PABLO PALAZUELO: EL MILAGRO DE LA COSA UNA

PABLO PALAZUELO: EL MILAGRO DE LA COSA UNA

Texto publicado en el catálogo

PABLO PALAZUELO. ENSOÑACIÓN DE LA MATERIA.

Haro: Bodegas CVNE, 2022

 

PABLO PALAZUELO: EL MILAGRO DE LA COSA UNA

Alfonso de la Torre

 

Todo acto de verdadera creación implica una transgresión. Crear es transgredir, ir al otro lado, conciliar lo de abajo y lo de arriba, para que se produzca, de acuerdo con la Tabula Smaradigna, el milagro de la cosa una.

[…] sentí en mí la escultura. 

Pablo Palazuelo, 1977[1]

Todas las grandes aves del azur vienen ya a quedar presas en tus sueños.

Claude Esteban (sobre Pablo Palazuelo), 1980[2]

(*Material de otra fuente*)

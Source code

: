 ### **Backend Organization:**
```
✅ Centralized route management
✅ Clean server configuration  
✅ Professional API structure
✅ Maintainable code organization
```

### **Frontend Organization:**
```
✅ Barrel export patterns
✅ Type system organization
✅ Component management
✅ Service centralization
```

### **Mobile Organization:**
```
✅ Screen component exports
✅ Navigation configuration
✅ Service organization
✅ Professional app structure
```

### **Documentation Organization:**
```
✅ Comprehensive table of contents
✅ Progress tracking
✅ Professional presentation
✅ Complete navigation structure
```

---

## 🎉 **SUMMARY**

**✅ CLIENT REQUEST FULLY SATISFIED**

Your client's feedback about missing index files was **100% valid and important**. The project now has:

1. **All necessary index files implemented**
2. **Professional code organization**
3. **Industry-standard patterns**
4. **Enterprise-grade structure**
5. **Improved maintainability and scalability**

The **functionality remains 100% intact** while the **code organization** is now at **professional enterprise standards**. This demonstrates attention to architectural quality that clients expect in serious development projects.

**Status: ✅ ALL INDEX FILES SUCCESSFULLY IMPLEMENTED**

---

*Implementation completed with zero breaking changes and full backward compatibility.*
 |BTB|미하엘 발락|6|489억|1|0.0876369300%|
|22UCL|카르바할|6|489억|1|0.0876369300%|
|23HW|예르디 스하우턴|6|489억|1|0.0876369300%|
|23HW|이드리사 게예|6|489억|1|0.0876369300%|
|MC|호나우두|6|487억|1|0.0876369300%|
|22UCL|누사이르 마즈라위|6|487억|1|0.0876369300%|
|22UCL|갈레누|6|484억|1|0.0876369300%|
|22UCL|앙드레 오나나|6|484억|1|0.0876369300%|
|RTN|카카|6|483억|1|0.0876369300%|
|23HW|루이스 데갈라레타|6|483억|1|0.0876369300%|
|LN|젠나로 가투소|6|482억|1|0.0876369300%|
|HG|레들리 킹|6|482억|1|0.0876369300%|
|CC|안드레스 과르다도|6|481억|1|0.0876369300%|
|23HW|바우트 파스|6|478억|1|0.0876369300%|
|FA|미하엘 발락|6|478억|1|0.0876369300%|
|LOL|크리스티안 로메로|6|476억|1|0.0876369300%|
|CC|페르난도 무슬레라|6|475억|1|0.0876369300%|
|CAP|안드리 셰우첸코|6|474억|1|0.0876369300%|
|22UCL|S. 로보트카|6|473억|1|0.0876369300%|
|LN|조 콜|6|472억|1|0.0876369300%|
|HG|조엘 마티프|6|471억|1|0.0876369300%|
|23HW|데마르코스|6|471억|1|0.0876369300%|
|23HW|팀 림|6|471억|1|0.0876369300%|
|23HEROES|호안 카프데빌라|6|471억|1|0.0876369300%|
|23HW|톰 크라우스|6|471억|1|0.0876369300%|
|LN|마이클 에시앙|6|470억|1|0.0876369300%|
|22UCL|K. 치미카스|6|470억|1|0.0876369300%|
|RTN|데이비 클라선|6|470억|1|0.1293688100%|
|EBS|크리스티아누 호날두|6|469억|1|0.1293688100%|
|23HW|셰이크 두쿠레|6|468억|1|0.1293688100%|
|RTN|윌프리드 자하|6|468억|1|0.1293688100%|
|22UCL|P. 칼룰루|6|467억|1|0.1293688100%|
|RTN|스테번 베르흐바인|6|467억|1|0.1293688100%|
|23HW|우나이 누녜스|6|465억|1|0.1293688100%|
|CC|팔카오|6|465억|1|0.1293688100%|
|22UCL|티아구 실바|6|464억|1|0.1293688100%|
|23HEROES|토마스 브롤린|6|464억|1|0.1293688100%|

Cuando el hombre imagina, él todavía no es imaginación, está en camino de ser imaginación, es esfuerzo y tensión por imaginar. 

Maurice Blanchot, 1949[3]

 

 


Pablo Palazuelo, La Peraleda, Galapagar,  1953-1954
Maqueta de Ascendente
17 x 11 x 13 cm.
Barro
Destruida
Fotografía: Cortesía del Archivo de la Fundación Pablo Palazuelo

 

 

Hay un poema de Paul Celan, titulado “Solve”, al que sigue otro titulado “Coagula”, dos términos, -algo así como “disuelve” y “coagula”-, que proceden de la alquimia.   Sus primeros versos: “También tu / herida, Rosa”.    Hay dos esculturas de Pablo Palazuelo (Madrid, 1915-2007), apenas separadas tres años.  Una flor extraña la primera, realizada en 1951, un dado cubista, la segunda.  Desvanecida aquella flor, el dadomostrará el futuro escultórico de Palazuelo: “Ascendente” (1954), luego será su título definitivo, denotativo, también, de una aspiración que permanecerá durante toda su trayectoria escultórica: el sueño de vuelo, lo que desde el arraigo se eleva trascendiendo el plano solar, como un deseo.   Una escultura formada con caolín en sus manos, “una escultura de la tierra”[4] luego trasvasada al bronce, cumplía también otro precepto palazuelino: la reflexión sobre las formas que, desde su cuidadoso estudio, serán luego trasladadas a la escultura final, algo que hará también luego con sus esculturas de metal, antes planteadas en menor formato en chapas recortadas o, con frecuencia, construidas en maderas atornilladas, antes de su paso final al taller.   El concepto escultórico del artista madrileño consistía en un desarrollo de planos y volúmenes tendidos en el espacio: lo que antes era expresión en la bidimensión de papel o lienzo, se desplegaba ahora en formas extendidas en la totalidad del espacio dimensional.  “Ascendente” no suponía un caso aislado del resto de su obra sino que, más bien, era una escultura que podía encontrarse con su pintura de entonces, no alejada de sus cuadros y dibujos con facetas de planos de los años cincuenta[5], incluso en proximidad a ciclos pictóricos del final de su trayectoria, véanse las pinturas expuestas “Élan I” (2000) o “De somnis (III)” (2004) por ejemplo, al tiempo que establecía distancias, pues el trabajo escultórico remontaba el vuelo, por expresarlo en términos palazuelinos y en el momento de su verdadera realización sucedía “una especie de metamorfosis continua recogida alrededor de ellas, haciendo un juego de formas que se mueve constantemente”[6], pudiendo sentenciarse que al entrar en relación con las obras de Palazuelo, su contemplador topa con la máxima extrañeza, lo real enmudecido, semejase como si las formas se liberasen del lenguaje.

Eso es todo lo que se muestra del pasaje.